Failure to Ensure CMT Medication Competency and Required Quarterly Evaluations
Penalty
Summary
The deficiency involves the facility’s failure to ensure that a Certified Medication Technician (CMT) had the required competencies and quarterly evaluations to safely administer medications, as required by Rhode Island regulations. State regulations mandate that medication technicians must complete a State‑approved course, demonstrate competency in drug administration, and receive quarterly evaluations by the Director of Nursing (DON) or RN designee, with documentation placed in personnel files. The facility’s own assessment stated that department‑specific training and competencies are completed throughout employment to ensure staff can safely and competently provide the required care. However, review of the CMT’s personnel record showed she was hired as a CMT/Nursing Assistant and had only one medication administration evaluation since hire, with no evidence of the four required quarterly evaluations.

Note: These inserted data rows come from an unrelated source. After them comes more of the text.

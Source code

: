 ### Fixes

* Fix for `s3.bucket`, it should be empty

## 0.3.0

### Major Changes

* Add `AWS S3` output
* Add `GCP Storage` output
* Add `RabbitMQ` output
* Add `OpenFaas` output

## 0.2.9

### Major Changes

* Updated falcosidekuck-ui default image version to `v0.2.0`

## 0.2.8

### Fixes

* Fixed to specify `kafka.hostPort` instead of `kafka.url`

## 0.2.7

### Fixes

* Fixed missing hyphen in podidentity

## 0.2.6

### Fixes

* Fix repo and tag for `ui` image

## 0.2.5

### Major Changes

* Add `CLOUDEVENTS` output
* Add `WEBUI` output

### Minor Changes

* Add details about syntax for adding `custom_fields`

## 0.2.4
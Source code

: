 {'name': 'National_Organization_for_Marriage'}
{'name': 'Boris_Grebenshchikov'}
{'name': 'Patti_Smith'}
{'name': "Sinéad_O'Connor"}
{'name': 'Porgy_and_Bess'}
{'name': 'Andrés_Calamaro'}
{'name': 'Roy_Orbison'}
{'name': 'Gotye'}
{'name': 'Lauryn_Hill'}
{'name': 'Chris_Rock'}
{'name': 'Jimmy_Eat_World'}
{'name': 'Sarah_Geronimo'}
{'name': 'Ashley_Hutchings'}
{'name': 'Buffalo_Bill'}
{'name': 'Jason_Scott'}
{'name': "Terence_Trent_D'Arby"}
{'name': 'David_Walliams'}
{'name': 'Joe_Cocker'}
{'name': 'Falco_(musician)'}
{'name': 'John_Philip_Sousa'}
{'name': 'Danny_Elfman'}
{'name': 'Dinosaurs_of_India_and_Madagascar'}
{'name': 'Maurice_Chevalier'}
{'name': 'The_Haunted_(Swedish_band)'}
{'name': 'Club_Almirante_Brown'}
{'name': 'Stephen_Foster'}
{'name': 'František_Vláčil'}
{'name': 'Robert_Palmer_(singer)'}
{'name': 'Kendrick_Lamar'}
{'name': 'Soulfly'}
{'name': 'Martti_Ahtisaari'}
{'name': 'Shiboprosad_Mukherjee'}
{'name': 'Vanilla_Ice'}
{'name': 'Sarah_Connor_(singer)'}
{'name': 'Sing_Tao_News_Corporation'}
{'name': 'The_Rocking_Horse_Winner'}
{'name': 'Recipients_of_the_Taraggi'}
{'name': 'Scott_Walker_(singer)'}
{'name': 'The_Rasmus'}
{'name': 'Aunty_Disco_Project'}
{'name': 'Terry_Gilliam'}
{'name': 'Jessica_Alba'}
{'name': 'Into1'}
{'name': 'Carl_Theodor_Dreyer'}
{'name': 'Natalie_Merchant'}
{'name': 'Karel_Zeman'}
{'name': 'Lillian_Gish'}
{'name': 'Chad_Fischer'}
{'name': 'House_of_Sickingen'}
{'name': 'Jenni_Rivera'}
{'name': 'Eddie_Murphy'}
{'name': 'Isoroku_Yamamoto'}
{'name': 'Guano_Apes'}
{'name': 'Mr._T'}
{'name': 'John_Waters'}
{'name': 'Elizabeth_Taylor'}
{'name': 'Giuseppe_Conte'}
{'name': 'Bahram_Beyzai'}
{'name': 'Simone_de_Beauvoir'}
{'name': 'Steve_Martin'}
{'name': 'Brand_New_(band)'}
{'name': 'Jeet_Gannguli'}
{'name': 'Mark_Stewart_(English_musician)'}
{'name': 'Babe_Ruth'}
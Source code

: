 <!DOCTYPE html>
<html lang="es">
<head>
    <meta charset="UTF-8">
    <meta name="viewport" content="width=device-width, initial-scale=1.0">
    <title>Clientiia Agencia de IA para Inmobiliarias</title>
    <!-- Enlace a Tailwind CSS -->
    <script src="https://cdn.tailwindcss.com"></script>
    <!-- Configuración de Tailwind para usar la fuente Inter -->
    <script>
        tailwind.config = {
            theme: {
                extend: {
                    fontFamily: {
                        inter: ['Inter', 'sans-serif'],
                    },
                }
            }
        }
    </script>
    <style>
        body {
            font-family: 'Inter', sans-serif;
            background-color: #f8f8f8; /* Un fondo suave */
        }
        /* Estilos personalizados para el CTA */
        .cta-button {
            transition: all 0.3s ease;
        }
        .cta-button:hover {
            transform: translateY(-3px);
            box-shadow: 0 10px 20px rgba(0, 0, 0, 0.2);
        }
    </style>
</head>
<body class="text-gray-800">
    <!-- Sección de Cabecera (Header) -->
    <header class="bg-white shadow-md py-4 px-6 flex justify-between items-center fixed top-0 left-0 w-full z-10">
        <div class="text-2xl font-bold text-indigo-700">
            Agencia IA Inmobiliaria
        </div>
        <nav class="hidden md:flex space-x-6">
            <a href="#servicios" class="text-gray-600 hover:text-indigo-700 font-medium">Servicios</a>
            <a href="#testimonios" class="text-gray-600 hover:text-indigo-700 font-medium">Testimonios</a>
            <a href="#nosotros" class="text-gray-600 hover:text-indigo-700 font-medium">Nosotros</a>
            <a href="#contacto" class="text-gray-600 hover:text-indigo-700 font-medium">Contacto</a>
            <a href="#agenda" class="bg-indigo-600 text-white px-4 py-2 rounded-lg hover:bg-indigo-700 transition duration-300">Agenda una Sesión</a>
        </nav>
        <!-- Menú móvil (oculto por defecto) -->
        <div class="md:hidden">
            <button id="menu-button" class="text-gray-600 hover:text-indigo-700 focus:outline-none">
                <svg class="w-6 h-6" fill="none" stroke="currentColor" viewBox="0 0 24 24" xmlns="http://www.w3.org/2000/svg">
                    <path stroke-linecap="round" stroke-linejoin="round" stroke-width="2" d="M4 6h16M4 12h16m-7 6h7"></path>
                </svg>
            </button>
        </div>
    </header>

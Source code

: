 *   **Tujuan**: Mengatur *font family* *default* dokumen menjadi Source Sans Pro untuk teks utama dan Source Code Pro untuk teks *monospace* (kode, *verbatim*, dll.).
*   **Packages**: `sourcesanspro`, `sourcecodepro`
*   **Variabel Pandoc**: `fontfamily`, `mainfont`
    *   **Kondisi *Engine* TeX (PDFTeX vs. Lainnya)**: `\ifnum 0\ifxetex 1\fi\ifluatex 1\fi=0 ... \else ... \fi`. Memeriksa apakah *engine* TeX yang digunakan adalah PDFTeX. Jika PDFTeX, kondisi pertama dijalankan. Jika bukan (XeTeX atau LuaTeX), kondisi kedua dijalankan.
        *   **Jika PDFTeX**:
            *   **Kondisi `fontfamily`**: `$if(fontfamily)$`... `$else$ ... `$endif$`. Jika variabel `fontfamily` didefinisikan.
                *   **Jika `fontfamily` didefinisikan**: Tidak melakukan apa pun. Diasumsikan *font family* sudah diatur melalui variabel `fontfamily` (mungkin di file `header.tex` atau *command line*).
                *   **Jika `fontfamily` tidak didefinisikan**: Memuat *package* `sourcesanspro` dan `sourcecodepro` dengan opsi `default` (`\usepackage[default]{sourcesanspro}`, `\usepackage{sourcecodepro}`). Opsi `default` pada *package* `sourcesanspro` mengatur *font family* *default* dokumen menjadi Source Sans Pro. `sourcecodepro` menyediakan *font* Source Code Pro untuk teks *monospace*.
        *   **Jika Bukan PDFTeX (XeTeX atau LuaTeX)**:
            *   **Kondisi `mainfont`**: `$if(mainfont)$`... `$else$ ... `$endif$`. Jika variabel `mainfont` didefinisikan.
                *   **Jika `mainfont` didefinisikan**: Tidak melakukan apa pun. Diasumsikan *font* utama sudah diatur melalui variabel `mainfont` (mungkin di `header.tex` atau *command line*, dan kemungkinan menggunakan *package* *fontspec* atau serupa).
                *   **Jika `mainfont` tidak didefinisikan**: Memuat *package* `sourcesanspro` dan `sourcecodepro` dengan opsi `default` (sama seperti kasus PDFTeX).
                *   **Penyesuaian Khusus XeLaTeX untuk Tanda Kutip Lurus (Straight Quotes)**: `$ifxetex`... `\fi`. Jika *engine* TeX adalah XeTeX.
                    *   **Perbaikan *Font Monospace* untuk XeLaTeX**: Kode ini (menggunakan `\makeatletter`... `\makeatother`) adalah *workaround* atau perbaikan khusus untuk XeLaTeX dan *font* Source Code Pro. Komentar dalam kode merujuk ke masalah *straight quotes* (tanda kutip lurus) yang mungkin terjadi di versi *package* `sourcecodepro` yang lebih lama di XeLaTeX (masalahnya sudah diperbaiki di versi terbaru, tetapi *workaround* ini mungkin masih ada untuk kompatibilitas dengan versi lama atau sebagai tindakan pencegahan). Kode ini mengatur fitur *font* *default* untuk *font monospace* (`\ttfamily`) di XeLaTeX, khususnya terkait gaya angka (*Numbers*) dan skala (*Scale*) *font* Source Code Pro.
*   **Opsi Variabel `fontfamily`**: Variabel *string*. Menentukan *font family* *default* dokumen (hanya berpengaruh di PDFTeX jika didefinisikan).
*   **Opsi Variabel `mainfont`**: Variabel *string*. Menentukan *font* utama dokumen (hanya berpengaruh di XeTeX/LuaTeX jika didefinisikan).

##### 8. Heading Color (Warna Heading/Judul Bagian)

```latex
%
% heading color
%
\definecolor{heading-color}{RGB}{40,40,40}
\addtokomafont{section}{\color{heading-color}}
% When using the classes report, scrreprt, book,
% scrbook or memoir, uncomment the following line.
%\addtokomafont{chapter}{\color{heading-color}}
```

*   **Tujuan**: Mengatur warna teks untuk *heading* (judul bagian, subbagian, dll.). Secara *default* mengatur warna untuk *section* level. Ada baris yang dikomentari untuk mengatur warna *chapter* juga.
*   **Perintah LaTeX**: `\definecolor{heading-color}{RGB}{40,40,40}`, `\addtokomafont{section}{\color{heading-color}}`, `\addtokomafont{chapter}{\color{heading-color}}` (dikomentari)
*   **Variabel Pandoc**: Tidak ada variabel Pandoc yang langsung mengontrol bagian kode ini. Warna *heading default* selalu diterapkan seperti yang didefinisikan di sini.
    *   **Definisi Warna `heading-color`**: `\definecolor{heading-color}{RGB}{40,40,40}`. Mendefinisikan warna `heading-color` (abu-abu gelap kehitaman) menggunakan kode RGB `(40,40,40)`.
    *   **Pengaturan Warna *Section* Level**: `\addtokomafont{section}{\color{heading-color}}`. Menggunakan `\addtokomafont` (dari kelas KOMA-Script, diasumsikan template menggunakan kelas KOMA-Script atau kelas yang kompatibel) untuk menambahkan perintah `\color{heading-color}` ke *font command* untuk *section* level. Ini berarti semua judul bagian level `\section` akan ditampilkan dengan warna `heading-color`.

Record review of the CMT’s “Medication Administration Competency” document showed no evidence that she had demonstrated competency in identifying a resident prior to medication administration. Despite this, she was scheduled to administer medications periodically. On the evening in question, the CMT entered the wrong room and administered medications intended for another resident to Resident ID #1, without verifying the resident’s identity and missing all patient identifiers. The medications administered in error included clozapine 150 mg and melatonin 3 mg, which were prescribed for another resident. Resident ID #1 had been admitted in October 2025 with diagnoses including congestive heart failure and atrial fibrillation and was over a specified advanced age. Following the medication error, a provider note documented that the CMT had administered the wrong medications by entering the wrong room and failing to verify identity, and that the clozapine dose was of significant concern given the resident’s low body weight of 79.2 pounds. The resident subsequently presented to the hospital with elevated heart rate, shortness of breath, and altered mental status, was found to have profound hypothermia, a small left pleural effusion, and aspiration pneumonia, and was admitted for inpatient comfort measures only. The resident later expired. The DON acknowledged that medication aide evaluations are required at least quarterly and was unable to provide evidence that the CMT had demonstrated competency in medication administration per state requirements.